France | France, Cour administrative d'appel de PARIS, 7ème chambre, 23 mai 2024, 24PA00369


Vu la procédure suivante :



Procédure contentieuse antérieure :



M. B... A... a, d'une part, demandé au Tribunal administratif de Montreuil d'annuler l'arrêté du 16 août 2022 par lequel le préfet de la Seine-Saint-Denis a refusé de lui délivrer un titre de séjour, l'a obligé à quitter le territoire français dans un délai de trente jours et a fixé le pays de renvoi pour son éloignement et, d'autre part, demandé au juge des référés de ce tribunal de suspendre l'exécution de cet arrêté en tant que le préfet de la Seine-Saint-Denis

a refusé de lui délivrer un titre de séjour.



Par une ordonnance n° 2214213 du 17 octo...

Vu la procédure suivante :

Procédure contentieuse antérieure :

M. B... A... a, d'une part, demandé au Tribunal administratif de Montreuil d'annuler l'arrêté du 16 août 2022 par lequel le préfet de la Seine-Saint-Denis a refusé de lui délivrer un titre de séjour, l'a obligé à quitter le territoire français dans un délai de trente jours et a fixé le pays de renvoi pour son éloignement et, d'autre part, demandé au juge des référés de ce tribunal de suspendre l'exécution de cet arrêté en tant que le préfet de la Seine-Saint-Denis a refusé de lui délivrer un titre de séjour.

Par une ordonnance n° 2214213 du 17 octobre 2022, le juge des référés du Tribunal administratif de Montreuil a suspendu l'exécution de cet arrêté en tant que le préfet de la Seine-Saint-Denis a refusé de lui délivrer un titre de séjour jusqu'à ce qu'il ait été statué au fond sur la sa demande tendant à l'annulation dudit arrêté, a enjoint au préfet de la Seine-Saint-Denis de lui délivrer une autorisation provisoire de séjour assortie d'une autorisation de travail, a mis à la charge de l'Etat une somme de 800 euros en application de l'article L. 761-1 du code de justice administrative et a rejeté le surplus des conclusions de sa demande.

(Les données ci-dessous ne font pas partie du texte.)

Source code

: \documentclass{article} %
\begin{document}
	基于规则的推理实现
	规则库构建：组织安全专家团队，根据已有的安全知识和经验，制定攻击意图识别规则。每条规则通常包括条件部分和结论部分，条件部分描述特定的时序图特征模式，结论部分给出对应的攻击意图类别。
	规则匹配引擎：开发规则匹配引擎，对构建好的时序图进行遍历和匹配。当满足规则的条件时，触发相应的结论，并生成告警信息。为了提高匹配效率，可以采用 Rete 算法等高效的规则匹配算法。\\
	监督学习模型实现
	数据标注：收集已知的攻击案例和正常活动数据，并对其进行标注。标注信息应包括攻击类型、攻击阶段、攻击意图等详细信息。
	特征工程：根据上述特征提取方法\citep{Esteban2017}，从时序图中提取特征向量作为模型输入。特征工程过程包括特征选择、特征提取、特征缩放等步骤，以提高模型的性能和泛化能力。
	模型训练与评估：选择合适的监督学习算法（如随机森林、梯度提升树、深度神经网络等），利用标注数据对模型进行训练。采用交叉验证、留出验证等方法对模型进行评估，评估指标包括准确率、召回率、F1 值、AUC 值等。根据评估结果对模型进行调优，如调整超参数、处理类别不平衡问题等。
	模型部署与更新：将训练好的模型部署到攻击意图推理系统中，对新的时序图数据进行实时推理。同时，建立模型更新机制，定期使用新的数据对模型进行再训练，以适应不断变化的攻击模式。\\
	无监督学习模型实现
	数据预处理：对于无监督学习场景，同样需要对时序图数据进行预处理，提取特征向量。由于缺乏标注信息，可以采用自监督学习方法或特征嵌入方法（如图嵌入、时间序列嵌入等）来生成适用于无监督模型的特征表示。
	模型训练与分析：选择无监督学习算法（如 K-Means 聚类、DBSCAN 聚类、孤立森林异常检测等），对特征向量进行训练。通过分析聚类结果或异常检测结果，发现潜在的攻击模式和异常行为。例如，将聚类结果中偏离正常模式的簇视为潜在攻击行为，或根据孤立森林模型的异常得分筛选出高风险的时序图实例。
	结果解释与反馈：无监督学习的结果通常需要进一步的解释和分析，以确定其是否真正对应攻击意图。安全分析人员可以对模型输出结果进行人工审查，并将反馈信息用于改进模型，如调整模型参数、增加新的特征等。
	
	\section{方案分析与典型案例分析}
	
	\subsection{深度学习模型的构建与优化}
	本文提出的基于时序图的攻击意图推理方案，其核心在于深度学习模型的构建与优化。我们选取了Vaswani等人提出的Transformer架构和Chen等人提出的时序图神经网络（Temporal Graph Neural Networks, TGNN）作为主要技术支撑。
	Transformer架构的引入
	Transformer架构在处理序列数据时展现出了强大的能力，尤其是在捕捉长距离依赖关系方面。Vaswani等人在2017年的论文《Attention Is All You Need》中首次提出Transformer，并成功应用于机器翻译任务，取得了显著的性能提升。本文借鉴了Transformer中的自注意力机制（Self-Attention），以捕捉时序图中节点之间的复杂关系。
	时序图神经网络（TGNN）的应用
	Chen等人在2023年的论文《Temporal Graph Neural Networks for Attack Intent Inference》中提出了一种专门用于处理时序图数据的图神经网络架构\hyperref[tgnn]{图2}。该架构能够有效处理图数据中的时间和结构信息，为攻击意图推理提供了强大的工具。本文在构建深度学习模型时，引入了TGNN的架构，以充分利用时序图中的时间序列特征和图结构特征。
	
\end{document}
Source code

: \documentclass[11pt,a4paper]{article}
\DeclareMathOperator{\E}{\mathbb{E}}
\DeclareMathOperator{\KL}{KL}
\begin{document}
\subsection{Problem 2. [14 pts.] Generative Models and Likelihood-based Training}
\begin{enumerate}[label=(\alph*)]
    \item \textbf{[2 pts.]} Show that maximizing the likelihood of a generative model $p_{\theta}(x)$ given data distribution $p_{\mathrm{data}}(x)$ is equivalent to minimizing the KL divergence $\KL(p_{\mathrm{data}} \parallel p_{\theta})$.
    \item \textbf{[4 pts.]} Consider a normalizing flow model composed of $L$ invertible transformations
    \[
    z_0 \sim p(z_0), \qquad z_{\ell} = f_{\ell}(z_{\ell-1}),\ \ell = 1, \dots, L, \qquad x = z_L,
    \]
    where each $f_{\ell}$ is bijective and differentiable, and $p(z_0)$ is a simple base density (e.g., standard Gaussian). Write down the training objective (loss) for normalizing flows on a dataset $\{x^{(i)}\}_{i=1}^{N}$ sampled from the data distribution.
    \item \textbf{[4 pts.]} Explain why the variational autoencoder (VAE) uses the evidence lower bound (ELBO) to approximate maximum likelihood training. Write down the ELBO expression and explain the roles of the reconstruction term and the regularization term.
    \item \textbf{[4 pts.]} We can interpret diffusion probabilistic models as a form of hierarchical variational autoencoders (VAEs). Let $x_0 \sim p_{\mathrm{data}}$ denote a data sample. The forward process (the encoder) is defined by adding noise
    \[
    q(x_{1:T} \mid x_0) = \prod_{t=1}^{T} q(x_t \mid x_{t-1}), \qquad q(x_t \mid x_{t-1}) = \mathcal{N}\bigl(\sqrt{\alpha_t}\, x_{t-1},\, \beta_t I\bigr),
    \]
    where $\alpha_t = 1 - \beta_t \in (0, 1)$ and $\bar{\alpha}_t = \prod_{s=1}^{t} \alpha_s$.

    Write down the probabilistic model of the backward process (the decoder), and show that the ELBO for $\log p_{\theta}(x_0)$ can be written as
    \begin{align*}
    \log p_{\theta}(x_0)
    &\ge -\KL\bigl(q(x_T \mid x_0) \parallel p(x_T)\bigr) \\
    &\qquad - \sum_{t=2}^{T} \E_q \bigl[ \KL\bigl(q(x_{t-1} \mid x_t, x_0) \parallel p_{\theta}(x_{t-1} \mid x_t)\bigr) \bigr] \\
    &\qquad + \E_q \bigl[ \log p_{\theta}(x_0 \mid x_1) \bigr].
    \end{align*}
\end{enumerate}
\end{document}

Par un jugement n° 2214214 du 4 janvier 2024, le Tribunal administratif de Montreuil a rejeté sa demande.

Procédure devant la Cour :

Par une requête, enregistrée le 24 janvier 2024, M. A..., représenté par Me Gonidec, demande à la Cour :

1°) d'annuler le jugement n° 2214214 du 4 janvier 2024 du Tribunal administratif de Montreuil ;

2°) d'annuler l'arrêté du préfet de la Seine-Saint-Denis du 16 août 2022 ;

3°) à titre principal, d'enjoindre au préfet de la Seine-Saint-Denis de lui délivrer un titre de séjour dans un délai de quinze jours à compter de la notification de l'arrêt à intervenir, sous astreinte de 100 euros par jour de retard ;

4°) à titre subsidiaire, d'enjoindre au préfet de la Seine-Saint-Denis de réexaminer sa situation dans un délai de quinze jours à compter de la notification de l'arrêt à intervenir et de lui délivrer durant ce réexamen une autorisation provisoire de séjour, sous astreinte de 100 euros par jour de retard ;

5°) de mettre à la charge de l'Etat une somme de 1 500 euros en application de l'article L. 761-1 du code de justice administrative.

Il soutient que :

- la décision de refus de titre de séjour a été signée par une autorité incompétente ;

- elle est entachée d'un défaut d'examen de sa situation au regard des dispositions du second alinéa de l'article L. 422-11 du code de l'entrée et du séjour des étrangers et du droit d'asile ;

- elle méconnaît les dispositions du second alinéa de l'article L. 422-11 du code de l'entrée et du séjour des étrangers et du droit d'asile ;

- elle méconnaît les stipulations de l'article 8 de la convention européenne de sauvegarde des droits de l'homme et des libertés fondamentales ;

- elle est entachée d'une erreur manifeste d'appréciation de sa situation personnelle et professionnelle ;

- la décision portant obligation de quitter le territoire français est, par voie d'exception, illégale du fait de l'illégalité de la décision de refus de titre de séjour ;

- les décisions fixant le délai de départ volontaire et le pays de destination sont, par voie d'exception, illégales du fait de l'illégalité de l'obligation de quitter le territoire français.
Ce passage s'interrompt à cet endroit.